As we memorize these simple and potent lists one can’t help but see opportunities to do just these things.  When you encounter someone in need of clothing, you give them some.  When someone is obviously without food – feed him.

In an age of tight schedules and hearts, we can often pray pious sounding things like, “God use me today to [insert holy sounding accomplishment].”  We might even Google ways to serve Him.  Perhaps even if we read those lists we’ll try to schedule or engineer them into our lives.  We shall accomplish mercy!  It does seem, however, they what we seek is already there.  God says love your neighbor.  Our world is populated with men and women suffering the effects of sin, and God has placed us where we are with a clear expectation that we act like Christians, meaning we love them because we love Him.

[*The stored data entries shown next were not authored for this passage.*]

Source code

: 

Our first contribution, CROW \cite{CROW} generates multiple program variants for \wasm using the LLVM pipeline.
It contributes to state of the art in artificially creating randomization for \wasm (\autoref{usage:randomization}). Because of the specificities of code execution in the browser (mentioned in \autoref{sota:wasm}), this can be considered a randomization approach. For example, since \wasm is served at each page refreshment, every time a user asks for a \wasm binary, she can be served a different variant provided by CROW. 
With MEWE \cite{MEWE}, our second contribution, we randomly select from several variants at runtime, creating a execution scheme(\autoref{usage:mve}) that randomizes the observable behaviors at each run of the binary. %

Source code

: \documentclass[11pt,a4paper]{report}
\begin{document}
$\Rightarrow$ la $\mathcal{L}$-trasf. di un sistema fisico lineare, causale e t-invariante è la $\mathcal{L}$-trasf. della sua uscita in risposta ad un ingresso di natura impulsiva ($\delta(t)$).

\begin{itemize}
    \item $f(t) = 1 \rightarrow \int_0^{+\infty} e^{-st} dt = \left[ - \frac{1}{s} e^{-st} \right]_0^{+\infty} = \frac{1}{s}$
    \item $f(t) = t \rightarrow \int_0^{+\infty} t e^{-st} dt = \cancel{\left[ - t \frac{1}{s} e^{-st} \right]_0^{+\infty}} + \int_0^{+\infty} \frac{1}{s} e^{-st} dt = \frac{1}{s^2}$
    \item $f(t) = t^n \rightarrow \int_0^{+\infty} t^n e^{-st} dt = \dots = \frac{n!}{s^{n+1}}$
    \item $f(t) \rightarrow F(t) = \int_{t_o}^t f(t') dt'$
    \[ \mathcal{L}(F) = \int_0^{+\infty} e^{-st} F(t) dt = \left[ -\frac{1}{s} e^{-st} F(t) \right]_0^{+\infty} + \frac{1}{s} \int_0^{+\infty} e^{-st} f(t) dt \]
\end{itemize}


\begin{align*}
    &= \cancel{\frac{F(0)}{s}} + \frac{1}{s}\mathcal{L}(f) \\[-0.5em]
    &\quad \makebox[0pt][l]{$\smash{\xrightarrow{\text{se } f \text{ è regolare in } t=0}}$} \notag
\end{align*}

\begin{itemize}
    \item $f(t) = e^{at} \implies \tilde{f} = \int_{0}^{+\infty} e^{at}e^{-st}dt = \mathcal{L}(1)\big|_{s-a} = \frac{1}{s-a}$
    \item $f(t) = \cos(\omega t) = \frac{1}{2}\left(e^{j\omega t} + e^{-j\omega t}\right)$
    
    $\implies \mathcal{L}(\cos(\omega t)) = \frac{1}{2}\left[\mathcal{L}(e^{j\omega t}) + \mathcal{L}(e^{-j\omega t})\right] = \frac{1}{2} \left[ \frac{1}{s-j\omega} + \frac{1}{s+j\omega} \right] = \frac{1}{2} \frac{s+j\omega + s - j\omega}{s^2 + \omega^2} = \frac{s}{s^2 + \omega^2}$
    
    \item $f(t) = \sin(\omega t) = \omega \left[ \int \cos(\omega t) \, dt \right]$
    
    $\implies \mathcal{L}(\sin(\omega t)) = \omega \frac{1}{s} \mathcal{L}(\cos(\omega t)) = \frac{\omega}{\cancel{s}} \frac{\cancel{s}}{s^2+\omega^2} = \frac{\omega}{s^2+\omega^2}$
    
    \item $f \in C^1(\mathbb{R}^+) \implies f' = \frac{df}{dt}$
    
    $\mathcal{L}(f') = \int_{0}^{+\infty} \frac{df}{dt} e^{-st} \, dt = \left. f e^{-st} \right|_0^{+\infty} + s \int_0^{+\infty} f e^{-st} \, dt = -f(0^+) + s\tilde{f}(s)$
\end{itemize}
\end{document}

Are we seeing our neighbors?  Most likely enacting these acts of mercy are is not in the technique or effort, but in the willingness and openness to see as God sees.  When we see someone outside of our devout tribes, do we see Jesus inviting us to “do unto Him,” or do we see someone that doesn’t measure up?  Those works of mercy are annoying because they’re so practical, if we have eyes to see them.  They aren’t in comment boxes.  They’re close.  The needs are real, and God has so ordained this world that He acts through us to answer those needs.  We usually don’t have to go find them, but need to be ready to recognize them.

For me, I have a neighbor in obvious need.  I know, because when I don’t go see him, he comes to get me.  I have no attraction to being his friend or companion, yet I know I’m supposed to love him as those acts of mercy lay out.  There’re few things on the list that don’t seem to be needed in this man.  They say St. Louis de Monfort busted in the door of his residence with other clergy, dragging with him a beggar, calling out, “Jesus is here!”  I can’t say I see Him that clearly when I see this old man near me, but I know I should.  The practicality and proximity of this obvious need is an annoyance to my comfort and constructs of the ways I want to serve God.  Jesus can be that way.

Advent, a season of penance, calls us to almsgiving and prayer.  Don’t overcomplicate that.  You likely won’t have to look far to find those in need of your merciful presence, bringing God with you.  (Perhaps you could say He is bringing you along.)  In fact, these lists have become annoying, because they show me Jesus is so close to me.